One theory was that a series of droughts occurred in the Yucatan Peninsula of southeastern Mexico and northern Central America.
But new analysis by researchers by University of California, Riverside archaeologist Scott Fedick and plant physiologist Louis Santiago shows the Maya had nearly 500 edible plants available to them, many of which are highly drought resistant.
Santiago said: "Even in the most extreme drought situation — and we have no clear evidence the most extreme situation ever occurred — 59 species of edible plants would still have persisted."
Some of the toughest plants the Maya would have turned to include cassava with its edible tubers, and hearts of palm.
Another is chaya, a shrub domesticated by the Maya and eaten today by their descendants.
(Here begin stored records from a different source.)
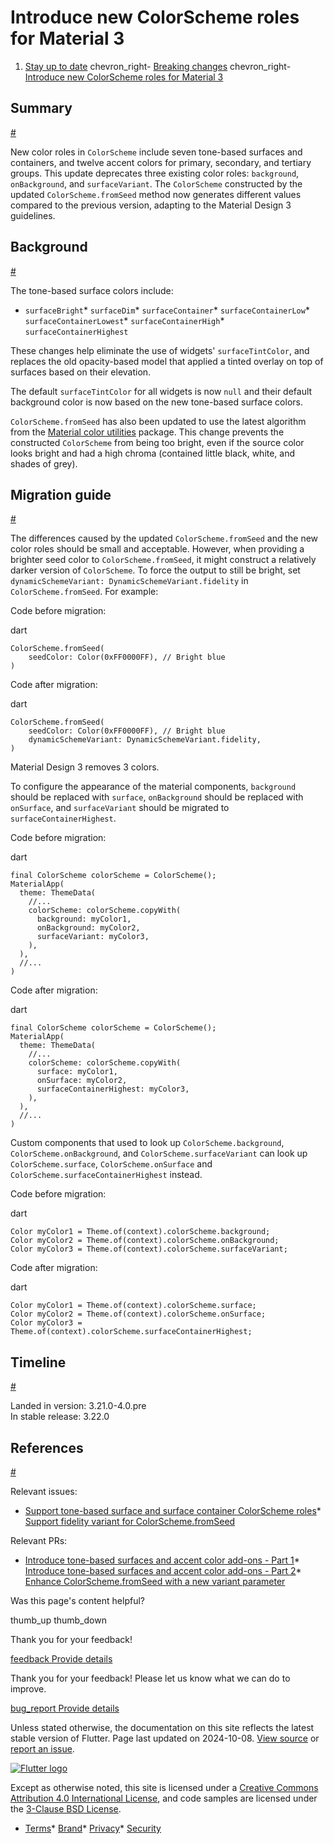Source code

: Introduce new ColorScheme roles for Material 3
==============================================

1. [Stay up to date](/release) chevron\_right- [Breaking changes](/release/breaking-changes) chevron\_right- [Introduce new ColorScheme roles for Material 3](/release/breaking-changes/new-color-scheme-roles)

Summary
-------

[#](#summary)

New color roles in `ColorScheme` include seven tone-based surfaces and containers, and twelve accent colors for primary, secondary, and tertiary groups. This update deprecates three existing color roles: `background`, `onBackground`, and `surfaceVariant`. The `ColorScheme` constructed by the updated `ColorScheme.fromSeed` method now generates different values compared to the previous version, adapting to the Material Design 3 guidelines.

Background
----------

[#](#background)

The tone-based surface colors include:

* `surfaceBright`* `surfaceDim`* `surfaceContainer`* `surfaceContainerLow`* `surfaceContainerLowest`* `surfaceContainerHigh`* `surfaceContainerHighest`

These changes help eliminate the use of widgets' `surfaceTintColor`, and replaces the old opacity-based model that applied a tinted overlay on top of surfaces based on their elevation.

The default `surfaceTintColor` for all widgets is now `null` and their default background color is now based on the new tone-based surface colors.

`ColorScheme.fromSeed` has also been updated to use the latest algorithm from the [Material color utilities](https://pub.dev/packages/material_color_utilities) package. This change prevents the constructed `ColorScheme` from being too bright, even if the source color looks bright and had a high chroma (contained little black, white, and shades of grey).

Migration guide
---------------

[#](#migration-guide)

The differences caused by the updated `ColorScheme.fromSeed` and the new color roles should be small and acceptable. However, when providing a brighter seed color to `ColorScheme.fromSeed`, it might construct a relatively darker version of `ColorScheme`. To force the output to still be bright, set `dynamicSchemeVariant: DynamicSchemeVariant.fidelity` in `ColorScheme.fromSeed`. For example:

Code before migration:

dart

```
ColorScheme.fromSeed(
    seedColor: Color(0xFF0000FF), // Bright blue
)
```

Code after migration:

dart

```
ColorScheme.fromSeed(
    seedColor: Color(0xFF0000FF), // Bright blue
    dynamicSchemeVariant: DynamicSchemeVariant.fidelity,
)
```

Material Design 3 removes 3 colors.

To configure the appearance of the material components, `background` should be replaced with `surface`, `onBackground` should be replaced with `onSurface`, and `surfaceVariant` should be migrated to `surfaceContainerHighest`.

Code before migration:

dart

```
final ColorScheme colorScheme = ColorScheme();
MaterialApp(
  theme: ThemeData(
    //...
    colorScheme: colorScheme.copyWith(
      background: myColor1,
      onBackground: myColor2,
      surfaceVariant: myColor3,
    ),
  ),
  //...
)
```

Code after migration:

dart

```
final ColorScheme colorScheme = ColorScheme();
MaterialApp(
  theme: ThemeData(
    //...
    colorScheme: colorScheme.copyWith(
      surface: myColor1,
      onSurface: myColor2,
      surfaceContainerHighest: myColor3,
    ),
  ),
  //...
)
```

Custom components that used to look up `ColorScheme.background`, `ColorScheme.onBackground`, and `ColorScheme.surfaceVariant` can look up `ColorScheme.surface`, `ColorScheme.onSurface` and `ColorScheme.surfaceContainerHighest` instead.

Code before migration:

dart

```
Color myColor1 = Theme.of(context).colorScheme.background;
Color myColor2 = Theme.of(context).colorScheme.onBackground;
Color myColor3 = Theme.of(context).colorScheme.surfaceVariant;
```

Code after migration:

dart

```
Color myColor1 = Theme.of(context).colorScheme.surface;
Color myColor2 = Theme.of(context).colorScheme.onSurface;
Color myColor3 = Theme.of(context).colorScheme.surfaceContainerHighest;
```

Timeline
--------

[#](#timeline)

Landed in version: 3.21.0-4.0.pre  
 In stable release: 3.22.0

References
----------

[#](#references)

Relevant issues:

* [Support tone-based surface and surface container ColorScheme roles](https://github.com/flutter/flutter/issues/115912)* [Support fidelity variant for ColorScheme.fromSeed](https://github.com/flutter/flutter/issues/144649)

Relevant PRs:

* [Introduce tone-based surfaces and accent color add-ons - Part 1](https://github.com/flutter/flutter/pull/142654)* [Introduce tone-based surfaces and accent color add-ons - Part 2](https://github.com/flutter/flutter/pull/144273)* [Enhance ColorScheme.fromSeed with a new variant parameter](https://github.com/flutter/flutter/pull/144805)

Was this page's content helpful?

thumb\_up thumb\_down

Thank you for your feedback!

 [feedback Provide details](https://github.com/flutter/website/issues/new?template=1_page_issue.yml&&page-url=https://docs.flutter.dev/release/breaking-changes/new-color-scheme-roles/&page-source=https://github.com/flutter/website/tree/main/src/content/release/breaking-changes/new-color-scheme-roles.md)

Thank you for your feedback! Please let us know what we can do to improve.

 [bug\_report Provide details](https://github.com/flutter/website/issues/new?template=1_page_issue.yml&&page-url=https://docs.flutter.dev/release/breaking-changes/new-color-scheme-roles/&page-source=https://github.com/flutter/website/tree/main/src/content/release/breaking-changes/new-color-scheme-roles.md)

Unless stated otherwise, the documentation on this site reflects the latest stable version of Flutter. Page last updated on 2024-10-08. [View source](https://github.com/flutter/website/tree/main/src/content/release/breaking-changes/new-color-scheme-roles.md) or [report an issue](https://github.com/flutter/website/issues/new?template=1_page_issue.yml&&page-url=https://docs.flutter.dev/release/breaking-changes/new-color-scheme-roles/&page-source=https://github.com/flutter/website/tree/main/src/content/release/breaking-changes/new-color-scheme-roles.md "Report an issue with this page").

[![Flutter logo](/assets/images/branding/flutter/logo+text/horizontal/white.svg)](https://flutter.dev)

Except as otherwise noted, this site is licensed under a [Creative Commons Attribution 4.0 International License](https://creativecommons.org/licenses/by/4.0/), and code samples are licensed under the [3-Clause BSD License](https://opensource.org/licenses/BSD-3-Clause).

* [Terms](/tos "Terms of use")* [Brand](/brand "Brand usage guidelines")* [Privacy](https://policies.google.com/privacy "Privacy policy")* [Security](/security "Security philosophy and practices")

   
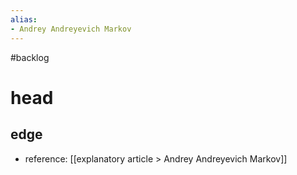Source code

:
 ```yaml
---
alias:
- Andrey Andreyevich Markov
---
```

#backlog 
# head
## edge
- reference: [[explanatory article > Andrey Andreyevich Markov]]


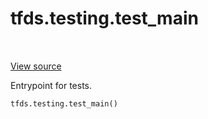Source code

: <div itemscope itemtype="http://developers.google.com/ReferenceObject">
<meta itemprop="name" content="tfds.testing.test_main" />
<meta itemprop="path" content="Stable" />
</div>

# tfds.testing.test_main

<!-- Insert buttons -->

<table class="tfo-notebook-buttons tfo-api" align="left">
</table>

<a target="_blank" href="https://github.com/tensorflow/datasets/tree/master/tensorflow_datasets/testing/test_utils.py">View
source</a>

<!-- Start diff -->

Entrypoint for tests.

``` python
tfds.testing.test_main()
```

<!-- Placeholder for "Used in" -->

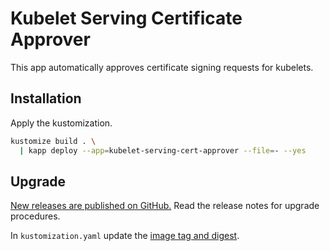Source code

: # Kubelet Serving Certificate Approver

This app automatically approves certificate signing requests for kubelets.

## Installation

Apply the kustomization.

```sh
kustomize build . \
  | kapp deploy --app=kubelet-serving-cert-approver --file=- --yes
```

## Upgrade

[New releases are published on GitHub.](https://github.com/alex1989hu/kubelet-serving-cert-approver/releases)
Read the release notes for upgrade procedures.

In `kustomization.yaml` update the
[image tag and digest](https://github.com/alex1989hu/kubelet-serving-cert-approver/pkgs/container/kubelet-serving-cert-approver).

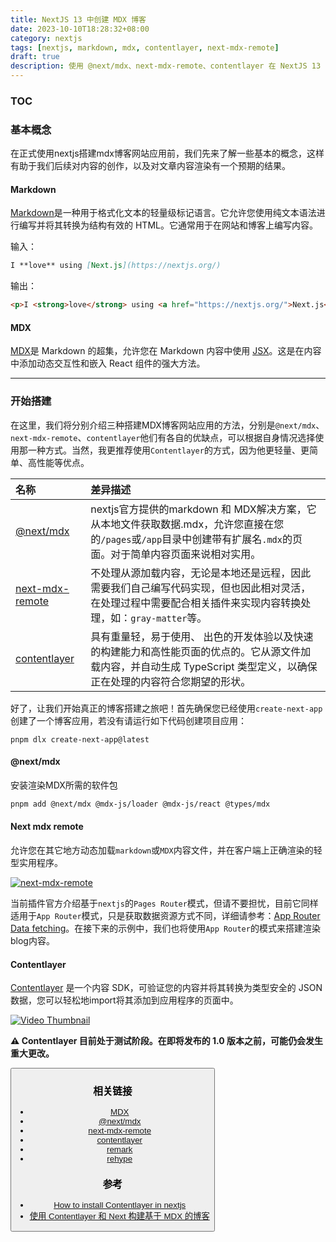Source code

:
 ```yaml
---
title: NextJS 13 中创建 MDX 博客
date: 2023-10-10T18:28:32+08:00
category: nextjs
tags: [nextjs, markdown, mdx, contentlayer, next-mdx-remote]
draft: true
description: 使用 @next/mdx、next-mdx-remote、contentlayer 在 NextJS 13 中创建 MDX 博客。
---
```


### TOC


### 基本概念

在正式使用nextjs搭建mdx博客网站应用前，我们先来了解一些基本的概念，这样有助于我们后续对内容的创作，以及对文章内容渲染有一个预期的结果。
#### Markdown

[Markdown](https://daringfireball.net/projects/markdown/syntax)是一种用于格式化文本的轻量级标记语言。它允许您使用纯文本语法进行编写并将其转换为结构有效的 HTML。它通常用于在网站和博客上编写内容。

输入：
```markdown
I **love** using [Next.js](https://nextjs.org/)
```

输出：
```html
<p>I <strong>love</strong> using <a href="https://nextjs.org/">Next.js</a></p>
```

#### MDX

[MDX](https://mdxjs.com/)是 Markdown 的超集，允许您在 Markdown 内容中使用 [JSX](https://react.dev/learn/writing-markup-with-jsx)。这是在内容中添加动态交互性和嵌入 React 组件的强大方法。

---

### 开始搭建

在这里，我们将分别介绍三种搭建MDX博客网站应用的方法，分别是`@next/mdx`、`next-mdx-remote`、`contentlayer`他们有各自的优缺点，可以根据自身情况选择使用那一种方式。当然，我更推荐使用`Contentlayer`的方式，因为他更轻量、更简单、高性能等优点。  

| 名称                                | 差异描述                                                                                                                                                                |
| :---------------------------------- | :---------------------------------------------------------------------------------------------------------------------------------------------------------------------- |
| [@next/mdx](#@next/mdx)             | nextjs官方提供的markdown 和 MDX解决方案，它从本地文件获取数据.mdx，允许您直接在您的`/pages`或`/app`目录中创建带有扩展名`.mdx`的页面。对于简单内容页面来说相对实用。     |
| [next-mdx-remote](#next-mdx-remote) | 不处理从源加载内容，无论是本地还是远程，因此需要我们自己编写代码实现，但也因此相对灵活，在处理过程中需要配合相关插件来实现内容转换处理，如：`gray-matter`等。           |
| [contentlayer](#contentlayer)       | 具有重量轻，易于使用、 出色的开发体验以及快速的构建能力和高性能页面的优点的。它从源文件加载内容，并自动生成 TypeScript 类型定义，以确保正在处理的内容符合您期望的形状。 |




好了，让我们开始真正的博客搭建之旅吧！首先确保您已经使用`create-next-app`创建了一个博客应用，若没有请运行如下代码创建项目应用：

```
pnpm dlx create-next-app@latest
```

#### @next/mdx

安装渲染MDX所需的软件包

```bash
pnpm add @next/mdx @mdx-js/loader @mdx-js/react @types/mdx
```


#### Next mdx remote

允许您在其它地方动态加载`markdown`或`MDX`内容文件，并在客户端上正确渲染的轻型实用程序。

[![next-mdx-remote](/images/posts/next-mdx-remote.png)](https://github.com/hashicorp/next-mdx-remote)

当前插件官方介绍基于`nextjs`的`Pages Router`模式，但请不要担忧，目前它同样适用于`App Router`模式，只是获取数据资源方式不同，详细请参考：[App Router Data fetching](https://nextjs.org/docs/app/building-your-application/data-fetching)。在接下来的示例中，我们也将使用`App Router`的模式来搭建渲染blog内容。


#### Contentlayer  

[Contentlayer](https://contentlayer.dev/) 是一个内容 SDK，可验证您的内容并将其转换为类型安全的 JSON 数据，您可以轻松地import将其添加到应用程序的页面中。

[![Video Thumbnail](https://i.imgur.com/y3p4hDN.png)](https://www.youtube.com/watch?v=58Pj4a4Us7A)

**⚠️ Contentlayer 目前处于测试阶段。在即将发布的 1.0 版本之前，可能仍会发生重大更改。**


<Button text="my button"/>


### 相关链接

- [MDX](https://mdxjs.com/)
- [@next/mdx](https://www.npmjs.com/package/@next/mdx)
- [next-mdx-remote](https://github.com/hashicorp/next-mdx-remote)
- [contentlayer](https://contentlayer.dev/)
- [remark](https://github.com/remarkjs/remark)
- [rehype](https://github.com/rehypejs/rehype)


### 参考

- [How to install Contentlayer in nextjs](https://medium.com/frontendweb/how-to-install-contentlayer-in-nextjs-4a08fb37c87d)
- [使用 Contentlayer 和 Next 构建基于 MDX 的博客](https://devpress.csdn.net/react/62eda913c6770329307f2a85.html)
Its leaves are high in protein, iron, potassium, and calcium.
"Chaya and cassava together would have provided a huge amount of carbohydrates and protein," Santiago said.
Fedick recently compiled and published a master list of indigenous Maya food plants which draws on decades of Maya plant knowledge.
He and Santiago examined all 497 plants on the list for drought tolerance.
Fedick said: "When botanists study drought resistance, they're usually talking about a specific plant, or a particular ecosystem.
“One of the reasons this project was so challenging is because we examined the dietary flora of an entire civilization — annuals, perennials, herbs, trees, domesticates, and wild species. It was a unique endeavor."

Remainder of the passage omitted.